Thu Oct 3 13:13:56 PDT 2024

On Wed, Oct 02, 2024 at 01:51:41PM +0900, Shin'ichiro Kawasaki wrote:
> From: Hannes Reinecke <hare at suse.de>
> 
> Commit 76d54bf20cdc ("nvme-tcp: don't access released socket during
> error recovery") added a mutex_lock() call for the queue->queue_lock
> in nvme_tcp_get_address(). However, the mutex_lock() races with
> mutex_destroy() in nvme_tcp_free_queue(), and causes the WARN below.

<snip>

> The WARN is observed when the blktests test case nvme/014 is repeated
> with tcp transport. It is rare, and 200 times repeat is required to
> recreate in some test environments.
> 
> To avoid the WARN, check the NVME_TCP_Q_LIVE flag before locking
> queue->queue_lock.
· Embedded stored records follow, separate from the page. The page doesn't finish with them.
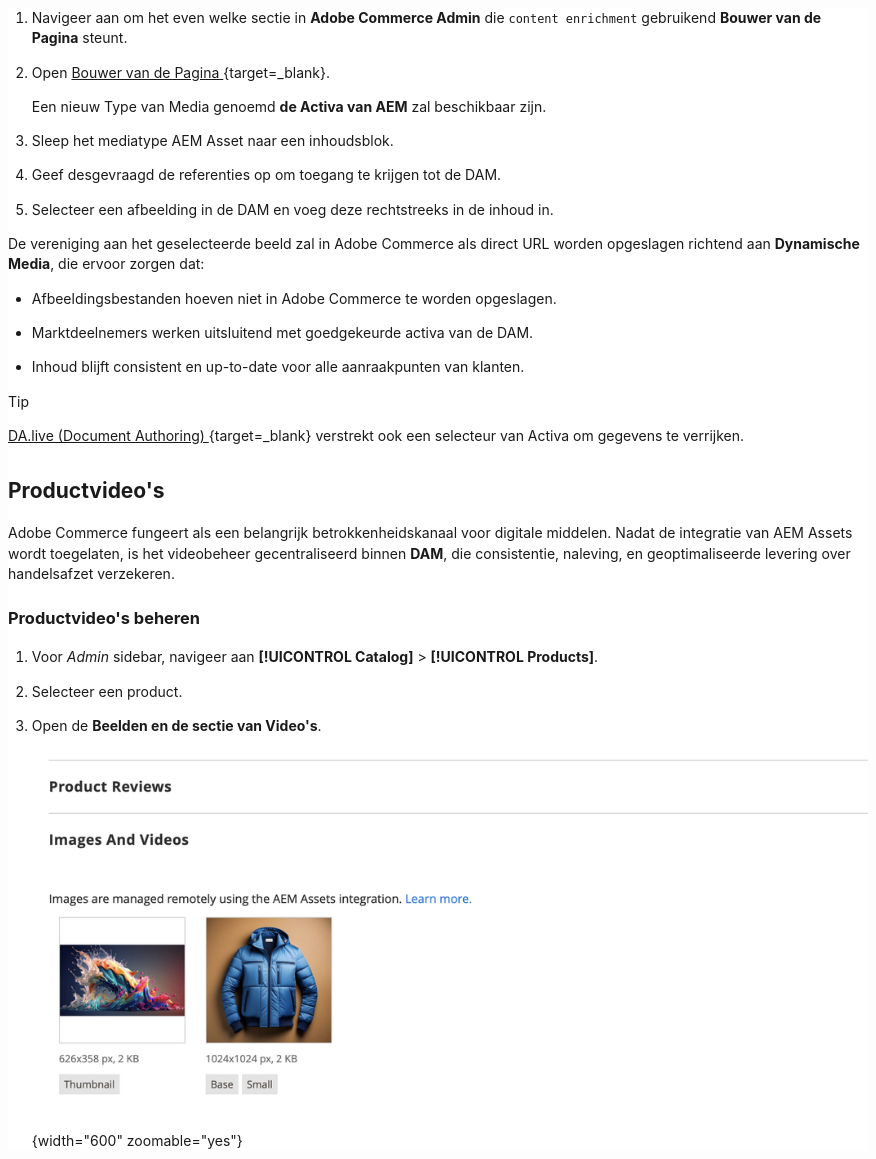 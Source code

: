 1. Navigeer aan om het even welke sectie in **Adobe Commerce Admin** die `content enrichment` gebruikend **Bouwer van de Pagina** steunt.

1. Open [&#x200B; Bouwer van de Pagina &#x200B;](https://developer.adobe.com/commerce/frontend-core/page-builder/){target=_blank}.

   Een nieuw Type van Media genoemd **de Activa van AEM** zal beschikbaar zijn.

1. Sleep het mediatype AEM Asset naar een inhoudsblok.

1. Geef desgevraagd de referenties op om toegang te krijgen tot de DAM.

1. Selecteer een afbeelding in de DAM en voeg deze rechtstreeks in de inhoud in.

De vereniging aan het geselecteerde beeld zal in Adobe Commerce als direct URL worden opgeslagen richtend aan **Dynamische Media**, die ervoor zorgen dat:

* Afbeeldingsbestanden hoeven niet in Adobe Commerce te worden opgeslagen.

* Marktdeelnemers werken uitsluitend met goedgekeurde activa van de DAM.

* Inhoud blijft consistent en up-to-date voor alle aanraakpunten van klanten.

>[!TIP]
>
> [&#x200B; DA.live (Document Authoring) &#x200B;](https://experienceleague.adobe.com/developer/commerce/storefront/merchants/storefront-builder/?lang=nl-NL#dalive-document-authoring){target=_blank} verstrekt ook een selecteur van Activa om gegevens te verrijken.

## Productvideo&#39;s

Adobe Commerce fungeert als een belangrijk betrokkenheidskanaal voor digitale middelen. Nadat de integratie van AEM Assets wordt toegelaten, is het videobeheer gecentraliseerd binnen **DAM**, die consistentie, naleving, en geoptimaliseerde levering over handelsafzet verzekeren.

### Productvideo&#39;s beheren

1. Voor _Admin_ sidebar, navigeer aan **[!UICONTROL Catalog]** > **[!UICONTROL Products]**.

1. Selecteer een product.

1. Open de **Beelden en de sectie van Video&#39;s**.

   ![&#x200B; beeld van het Product &#x200B;](assets/product-image.png){width="600" zoomable="yes"}
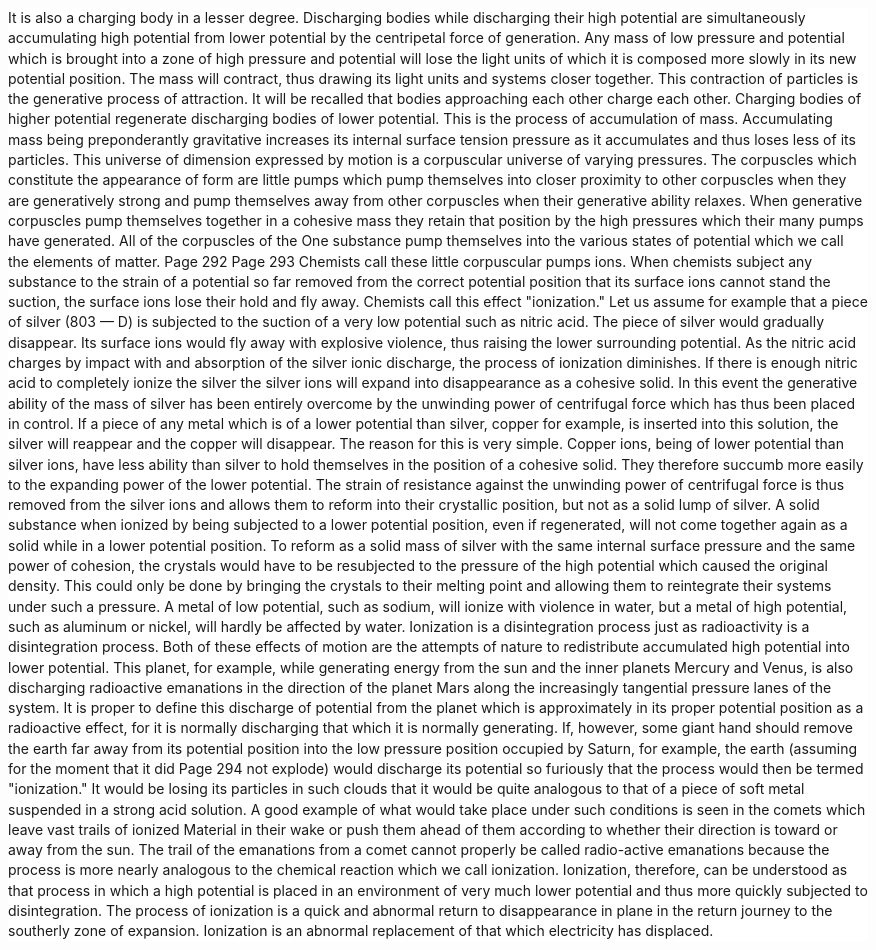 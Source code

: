 It is also a charging body in a lesser degree. Discharging bodies while discharging their high potential are simultaneously accumulating high potential from lower potential by the centripetal force of generation. Any mass of low pressure and potential which is brought into a zone of high pressure and potential will lose the light units of which it is composed more slowly in its new potential position. The mass will contract, thus drawing its light units and systems closer together. This contraction of particles is the generative process of attraction. It will be recalled that bodies approaching each other charge each other. Charging bodies of higher potential regenerate discharging bodies of lower potential. This is the process of accumulation of mass. Accumulating mass being preponderantly gravitative increases its internal surface tension pressure as it accumulates and thus loses less of its particles. This universe of dimension expressed by motion is a corpuscular universe of varying pressures. The corpuscles which constitute the appearance of form are little pumps which pump themselves into closer proximity to other corpuscles when they are generatively strong and pump themselves away from other corpuscles when their generative ability relaxes. When generative corpuscles pump themselves together in a cohesive mass they retain that position by the high pressures which their many pumps have generated. All of the corpuscles of the One substance pump themselves into the various states of potential which we call the elements of matter. Page 292 Page 293 Chemists call these little corpuscular pumps ions. When chemists subject any substance to the strain of a potential so far removed from the correct potential position that its surface ions cannot stand the suction, the surface ions lose their hold and fly away. Chemists call this effect "ionization." Let us assume for example that a piece of silver (803 — D) is subjected to the suction of a very low potential such as nitric acid. The piece of silver would gradually disappear. Its surface ions would fly away with explosive violence, thus raising the lower surrounding potential. As the nitric acid charges by impact with and absorption of the silver ionic discharge, the process of ionization diminishes. If there is enough nitric acid to completely ionize the silver the silver ions will expand into disappearance as a cohesive solid. In this event the generative ability of the mass of silver has been entirely overcome by the unwinding power of centrifugal force which has thus been placed in control. If a piece of any metal which is of a lower potential than silver, copper for example, is inserted into this solution, the silver will reappear and the copper will disappear. The reason for this is very simple. Copper ions, being of lower potential than silver ions, have less ability than silver to hold themselves in the position of a cohesive solid. They therefore succumb more easily to the expanding power of the lower potential. The strain of resistance against the unwinding power of centrifugal force is thus removed from the silver ions and allows them to reform into their crystallic position, but not as a solid lump of silver. A solid substance when ionized by being subjected to a lower potential position, even if regenerated, will not come together again as a solid while in a lower potential position. To reform as a solid mass of silver with the same internal surface pressure and the same power of cohesion, the crystals would have to be resubjected to the pressure of the high potential which caused the original density. This could only be done by bringing the crystals to their melting point and allowing them to reintegrate their systems under such a pressure. A metal of low potential, such as sodium, will ionize with violence in water, but a metal of high potential, such as aluminum or nickel, will hardly be affected by water. Ionization is a disintegration process just as radioactivity is a disintegration process. Both of these effects of motion are the attempts of nature to redistribute accumulated high potential into lower potential. This planet, for example, while generating energy from the sun and the inner planets Mercury and Venus, is also discharging radioactive emanations in the direction of the planet Mars along the increasingly tangential pressure lanes of the system. It is proper to define this discharge of potential from the planet which is approximately in its proper potential position as a radioactive effect, for it is normally discharging that which it is normally generating. If, however, some giant hand should remove the earth far away from its potential position into the low pressure position occupied by Saturn, for example, the earth (assuming for the moment that it did Page 294 not explode) would discharge its potential so furiously that the process would then be termed "ionization." It would be losing its particles in such clouds that it would be quite analogous to that of a piece of soft metal suspended in a strong acid solution. A good example of what would take place under such conditions is seen in the comets which leave vast trails of ionized Material in their wake or push them ahead of them according to whether their direction is toward or away from the sun. The trail of the emanations from a comet cannot properly be called radio-active emanations because the process is more nearly analogous to the chemical reaction which we call ionization. Ionization, therefore, can be understood as that process in which a high potential is placed in an environment of very much lower potential and thus more quickly subjected to disintegration. The process of ionization is a quick and abnormal return to disappearance in plane in the return journey to the southerly zone of expansion. Ionization is an abnormal replacement of that which electricity has displaced.
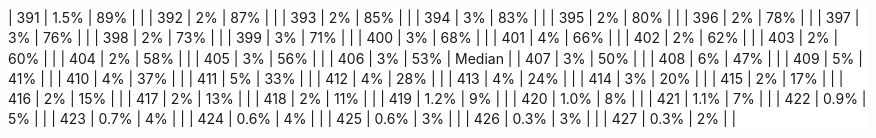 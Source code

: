 | 391 | 1.5% | 89% |  |
| 392 | 2% | 87% |  |
| 393 | 2% | 85% |  |
| 394 | 3% | 83% |  |
| 395 | 2% | 80% |  |
| 396 | 2% | 78% |  |
| 397 | 3% | 76% |  |
| 398 | 2% | 73% |  |
| 399 | 3% | 71% |  |
| 400 | 3% | 68% |  |
| 401 | 4% | 66% |  |
| 402 | 2% | 62% |  |
| 403 | 2% | 60% |  |
| 404 | 2% | 58% |  |
| 405 | 3% | 56% |  |
| 406 | 3% | 53% | Median |
| 407 | 3% | 50% |  |
| 408 | 6% | 47% |  |
| 409 | 5% | 41% |  |
| 410 | 4% | 37% |  |
| 411 | 5% | 33% |  |
| 412 | 4% | 28% |  |
| 413 | 4% | 24% |  |
| 414 | 3% | 20% |  |
| 415 | 2% | 17% |  |
| 416 | 2% | 15% |  |
| 417 | 2% | 13% |  |
| 418 | 2% | 11% |  |
| 419 | 1.2% | 9% |  |
| 420 | 1.0% | 8% |  |
| 421 | 1.1% | 7% |  |
| 422 | 0.9% | 5% |  |
| 423 | 0.7% | 4% |  |
| 424 | 0.6% | 4% |  |
| 425 | 0.6% | 3% |  |
| 426 | 0.3% | 3% |  |
| 427 | 0.3% | 2% |  | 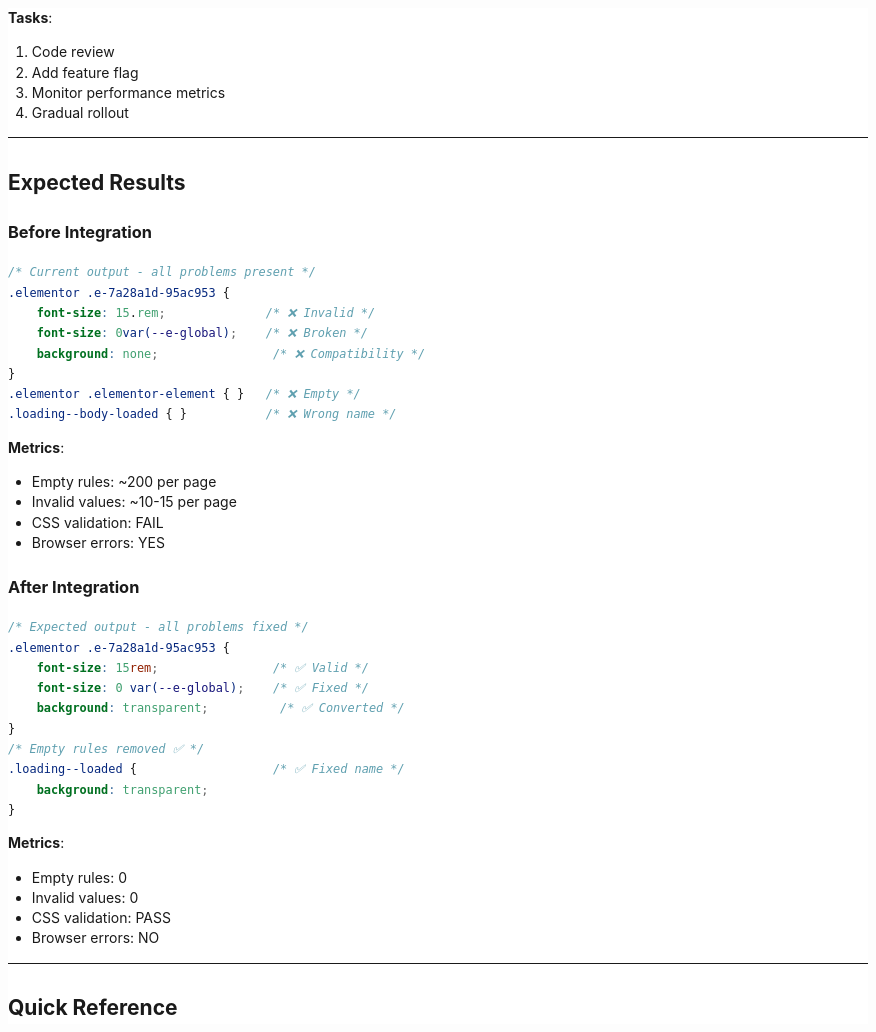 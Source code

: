 **Tasks**:
1. Code review
2. Add feature flag
3. Monitor performance metrics
4. Gradual rollout

---

## Expected Results

### Before Integration
```css
/* Current output - all problems present */
.elementor .e-7a28a1d-95ac953 {
    font-size: 15.rem;              /* ❌ Invalid */
    font-size: 0var(--e-global);    /* ❌ Broken */
    background: none;                /* ❌ Compatibility */
}
.elementor .elementor-element { }   /* ❌ Empty */
.loading--body-loaded { }           /* ❌ Wrong name */
```

**Metrics**:
- Empty rules: ~200 per page
- Invalid values: ~10-15 per page
- CSS validation: FAIL
- Browser errors: YES

### After Integration
```css
/* Expected output - all problems fixed */
.elementor .e-7a28a1d-95ac953 {
    font-size: 15rem;                /* ✅ Valid */
    font-size: 0 var(--e-global);    /* ✅ Fixed */
    background: transparent;          /* ✅ Converted */
}
/* Empty rules removed ✅ */
.loading--loaded {                   /* ✅ Fixed name */
    background: transparent;
}
```

**Metrics**:
- Empty rules: 0
- Invalid values: 0
- CSS validation: PASS
- Browser errors: NO

---

## Quick Reference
The flag is cleared long time before the lock gets
> destroyed.

I've applied this to nvme-6.12, but the existence of this queue_lock
seems strange. It looks like tcp is relying on blk-mq's timeout to
individually complete requests after the queue is stopped, but I feel
like there should be a way to complete everying in a single batch. We
have the generic nvme_cancel_request() for this reason, but fabrics has
it's own other way to do it once at a time?